2008 Housing: Increased Defaults, Decreased Prices

Front page of the WSJ this morning discussing what readers here will recognize as retty old news: A boatload of 2/28 APR mortgages are about to reset next year, and its not going to pretty::

"The subprime mortgage crisis is poised to get much worse.

Resets_20071123gifNext year, interest rates are set to rise — or "reset" — on $362 billion worth of adjustable-rate subprime mortgages, according to data calculated by Bank of America Corp.

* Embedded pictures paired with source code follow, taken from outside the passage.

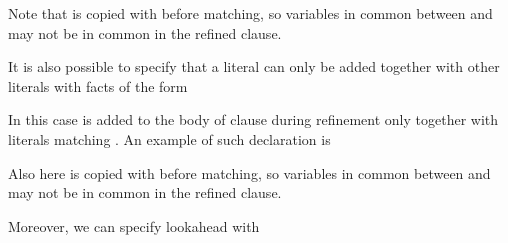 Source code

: \documentclass[letterpaper,10pt,english]{sphinxmanual}
\begin{document}
\sphinxAtStartPar
Note that  is copied with  before matching, so variables in common between  and  may not be in common in the refined clause.

\sphinxAtStartPar
It is also possible to specify that a literal can only be added together with other literals with facts of the form

\begin{sphinxVerbatim}[commandchars=\\\{\}]
  
\end{sphinxVerbatim}

\sphinxAtStartPar
In this case  is added to the body of clause during refinement only together with literals matching .
An example of such declaration is

\begin{sphinxVerbatim}[commandchars=\\\{\}]
\PYG{p}{[}\PYG{p}{]}
\end{sphinxVerbatim}

\sphinxAtStartPar
Also here  is copied with  before matching, so variables in common between  and  may not be in common in the refined clause.

\sphinxAtStartPar
Moreover, we can specify lookahead with

\begin{sphinxVerbatim}[commandchars=\\\{\}]
  
\end{sphinxVerbatim}
\end{document}
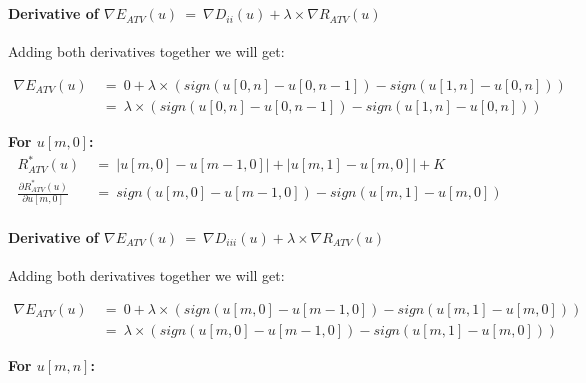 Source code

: \documentclass{report}
\begin{document}
\begin{enumerate}[(i)]
\begin{adjustwidth}{-6em}{}
\begin{align*}
						\end{align*}
						\vspace{-0.8cm} \paragraph{Derivative of $\nabla E_{ATV}(u) \ = \ \nabla D_{ii}(u) + \lambda \times \nabla R_{ATV}(u)$}
						\startsubsection
							Adding both derivatives together we will get:
						\closesection
						\begin{adjustwidth}{-6em}{}
							\vspace{-0.6cm}
							\begin{align*}
								\nabla E_{ATV}(u) \ & = \ 0 + \lambda \times (sign(u[0,n] - u[0,n-1]) - sign(u[1,n] - u[0,n])) \\
								& = \ \lambda \times (sign(u[0,n] - u[0,n-1]) - sign(u[1,n] - u[0,n]))
							\end{align*}
						\end{adjustwidth}
						\item \textbf{For $u[m,0]$:}
						\begin{align*}
							R_{ATV}^*(u) \ & = \ |u[m,0] - u[m-1,0]| + |u[m,1] - u[m,0]| + K \\
							\frac{\partial R_{ATV}^*(u)}{\partial u[m,0]} \ & = \ sign(u[m,0] - u[m-1,0]) - sign(u[m,1] - u[m,0])
						\end{align*}
						\vspace{-0.8cm} \paragraph{Derivative of $\nabla E_{ATV}(u) \ = \ \nabla D_{iii}(u) + \lambda \times \nabla R_{ATV}(u)$}
						\startsubsection
							Adding both derivatives together we will get:
						\closesection
						\begin{adjustwidth}{-6em}{}
							\vspace{-0.6cm}
							\begin{align*}
								\nabla E_{ATV}(u) \ & = \ 0 + \lambda \times (sign(u[m,0] - u[m-1,0]) - sign(u[m,1] - u[m,0])) \\
								& = \ \lambda \times (sign(u[m,0] - u[m-1,0]) - sign(u[m,1] - u[m,0]))
							\end{align*}
						\end{adjustwidth}
						\item \textbf{For $u[m,n]$:}
						\begin{adjustwidth}{-8em}{}
							\vspace{-0.5cm}

\end{adjustwidth}
\end{adjustwidth}
\end{enumerate}
\end{document}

While many accounts portray resetting rates as the big factor behind the surge in home-loan defaults and foreclosures this year, that isn’t quite the case. Many of the subprime mortgages that have driven up the default rate went bad in their first year or so, well before their interest rate had a chance to go higher. Some of these mortgages went to speculators who planned to flip their houses, others to borrowers who had stretched too far to make their payments, and still others had some element of fraud.

Now the real crest of the reset wave is coming, and that promises more
pain for borrowers, lenders and Wall Street. Already, many subprime
lenders, who focused on people with poor credit, have gone bust. Big
banks and investors who made subprime loans or bought securities backed
by them are reporting billions of dollars in losses." (emphasis added)

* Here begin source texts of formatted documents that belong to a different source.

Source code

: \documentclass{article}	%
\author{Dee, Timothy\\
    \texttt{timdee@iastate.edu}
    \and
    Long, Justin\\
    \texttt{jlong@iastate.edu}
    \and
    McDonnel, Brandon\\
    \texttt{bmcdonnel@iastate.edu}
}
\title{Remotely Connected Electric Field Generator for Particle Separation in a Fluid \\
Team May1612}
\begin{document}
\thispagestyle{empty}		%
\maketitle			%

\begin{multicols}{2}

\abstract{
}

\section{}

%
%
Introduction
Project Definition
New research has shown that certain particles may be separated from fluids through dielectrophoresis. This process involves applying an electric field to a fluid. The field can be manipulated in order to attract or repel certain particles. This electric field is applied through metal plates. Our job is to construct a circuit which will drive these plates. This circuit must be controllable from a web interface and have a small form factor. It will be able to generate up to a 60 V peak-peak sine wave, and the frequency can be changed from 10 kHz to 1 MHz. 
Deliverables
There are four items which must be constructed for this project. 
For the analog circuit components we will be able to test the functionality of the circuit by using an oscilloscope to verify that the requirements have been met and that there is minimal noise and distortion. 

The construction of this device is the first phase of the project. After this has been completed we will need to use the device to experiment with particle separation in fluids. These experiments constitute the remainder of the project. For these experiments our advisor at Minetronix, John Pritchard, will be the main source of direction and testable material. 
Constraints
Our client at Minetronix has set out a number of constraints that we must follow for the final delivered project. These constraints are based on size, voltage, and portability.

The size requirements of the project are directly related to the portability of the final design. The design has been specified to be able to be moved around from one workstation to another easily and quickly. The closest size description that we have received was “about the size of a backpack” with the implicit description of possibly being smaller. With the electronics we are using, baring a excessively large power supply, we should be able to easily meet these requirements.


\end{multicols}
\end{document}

The most interesting issue raised is in the emphasis added above: The entire credit crisis has been precipitated not due to the resetting mortgages, but rather due to the lack of risk management and the poor quality of the loans themselves.

A quote from the article captures this: "The initial wave was largely driven by a higher frequency of fraudulent loans…and loose underwriting."

Here’s the really bad news: The projected supply of foreclosed homes is about ~45% of existing home sales — adding four months to the
supply of existing homes. According to Dale Westhoff of Bear Stearns, this is a "fundamental shift" in the housing
supply — and as such, home prices are likely to drop
further as lenders dump many repossessed homes.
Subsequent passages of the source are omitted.